Fingernägel bestehen aus der Hornsubstanz Keratin, genau wie ihre Haare. Die Kassiererin genervt, sagt: “Was denn”? Er sehr tapfer: “Ihre Fingernägel, sehr schön, die sehen toll aus!“, wiederholt der Junge, ein bisschen zittrig seine Stimme jetzt. Die Kassiererin seufzt: “Danke! 48,97 Euro!”
Ich denke: Irgendwie sehr schräg, irgendwie sehr nett vom Jungen und auch ein bisschen tragisch. Ein Plauschversuch zu Fingernägel. Aber lustig auch, weil ich gleich dran komme.

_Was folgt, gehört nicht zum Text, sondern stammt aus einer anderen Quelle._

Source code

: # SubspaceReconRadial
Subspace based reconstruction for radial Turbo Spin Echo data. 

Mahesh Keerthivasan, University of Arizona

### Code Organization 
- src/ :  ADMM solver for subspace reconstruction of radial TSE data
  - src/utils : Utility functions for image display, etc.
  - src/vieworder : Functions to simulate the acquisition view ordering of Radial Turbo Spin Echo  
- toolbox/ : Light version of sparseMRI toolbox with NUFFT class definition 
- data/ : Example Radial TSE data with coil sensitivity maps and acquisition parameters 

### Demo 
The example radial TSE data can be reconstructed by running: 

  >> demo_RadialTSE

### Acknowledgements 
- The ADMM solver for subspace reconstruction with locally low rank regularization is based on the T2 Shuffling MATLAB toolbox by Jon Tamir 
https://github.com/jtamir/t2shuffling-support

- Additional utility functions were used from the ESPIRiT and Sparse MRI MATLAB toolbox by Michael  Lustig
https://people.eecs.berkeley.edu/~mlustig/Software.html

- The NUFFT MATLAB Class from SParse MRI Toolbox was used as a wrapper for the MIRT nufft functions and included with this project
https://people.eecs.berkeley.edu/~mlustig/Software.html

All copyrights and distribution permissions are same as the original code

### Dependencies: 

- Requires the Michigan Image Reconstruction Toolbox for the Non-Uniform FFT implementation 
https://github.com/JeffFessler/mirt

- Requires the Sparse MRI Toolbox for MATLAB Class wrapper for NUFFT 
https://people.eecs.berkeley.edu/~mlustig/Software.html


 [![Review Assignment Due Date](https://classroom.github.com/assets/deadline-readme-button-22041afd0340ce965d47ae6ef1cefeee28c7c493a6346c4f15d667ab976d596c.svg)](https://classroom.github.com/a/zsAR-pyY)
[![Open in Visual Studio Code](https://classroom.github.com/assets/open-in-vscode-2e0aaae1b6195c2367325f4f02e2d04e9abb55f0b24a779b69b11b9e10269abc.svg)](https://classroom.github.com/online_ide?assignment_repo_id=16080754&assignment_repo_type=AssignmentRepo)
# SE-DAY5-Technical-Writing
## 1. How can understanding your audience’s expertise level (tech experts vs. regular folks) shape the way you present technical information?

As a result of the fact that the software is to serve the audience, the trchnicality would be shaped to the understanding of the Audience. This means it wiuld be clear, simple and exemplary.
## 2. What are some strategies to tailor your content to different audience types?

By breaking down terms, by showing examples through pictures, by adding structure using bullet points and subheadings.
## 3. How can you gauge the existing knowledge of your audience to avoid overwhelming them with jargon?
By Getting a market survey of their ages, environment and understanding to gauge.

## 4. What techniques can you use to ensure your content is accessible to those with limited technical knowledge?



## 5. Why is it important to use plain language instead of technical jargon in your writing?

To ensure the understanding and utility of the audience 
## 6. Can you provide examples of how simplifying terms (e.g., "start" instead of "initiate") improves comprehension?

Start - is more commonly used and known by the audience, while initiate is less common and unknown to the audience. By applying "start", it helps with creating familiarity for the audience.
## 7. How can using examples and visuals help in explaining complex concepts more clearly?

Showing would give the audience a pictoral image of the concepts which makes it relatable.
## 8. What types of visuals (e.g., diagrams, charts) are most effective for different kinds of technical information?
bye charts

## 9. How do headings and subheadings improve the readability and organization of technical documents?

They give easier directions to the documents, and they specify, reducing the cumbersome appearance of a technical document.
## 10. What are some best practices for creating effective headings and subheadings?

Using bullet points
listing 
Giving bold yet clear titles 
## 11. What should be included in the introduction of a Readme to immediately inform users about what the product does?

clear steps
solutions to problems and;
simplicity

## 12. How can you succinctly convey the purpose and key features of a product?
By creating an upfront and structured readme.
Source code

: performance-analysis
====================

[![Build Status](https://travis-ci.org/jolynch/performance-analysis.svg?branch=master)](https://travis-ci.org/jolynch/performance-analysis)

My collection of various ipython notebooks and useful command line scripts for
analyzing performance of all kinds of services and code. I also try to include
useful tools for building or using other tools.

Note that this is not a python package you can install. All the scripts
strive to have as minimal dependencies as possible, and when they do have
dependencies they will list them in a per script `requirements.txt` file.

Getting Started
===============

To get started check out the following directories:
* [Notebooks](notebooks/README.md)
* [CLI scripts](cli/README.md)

Es heißt, mehr als 130 Nagelstudios feilten an den Fingern dieser Stadt. Ein Geschäftsmodell, wie Haareschneiden. Vielleicht sogar ein bisschen besser. Aus den Fingern wächst das Keratin mit einem Millimeter pro Arbeitswoche zwar deutlich langsamer als Haare, die monatlich bis zu 1,5 Zentimetern Strecke machen, aber Nägel brechen einfach besser. Splittern, reißen, werden matt.
Der Typ bezahlt, ist durch und fertig. Sagt beim Gehen, etwas sperrig: “Danke, ich wünsche Ihnen noch einen schönen Abend!” Die Haare der Kassiererin sind lang und schwarz. Zwei rote Spangen rechts und links. Sie murmelt: “Danke, ihnen auch”, greift nach rechts, nach meinen Würstchen.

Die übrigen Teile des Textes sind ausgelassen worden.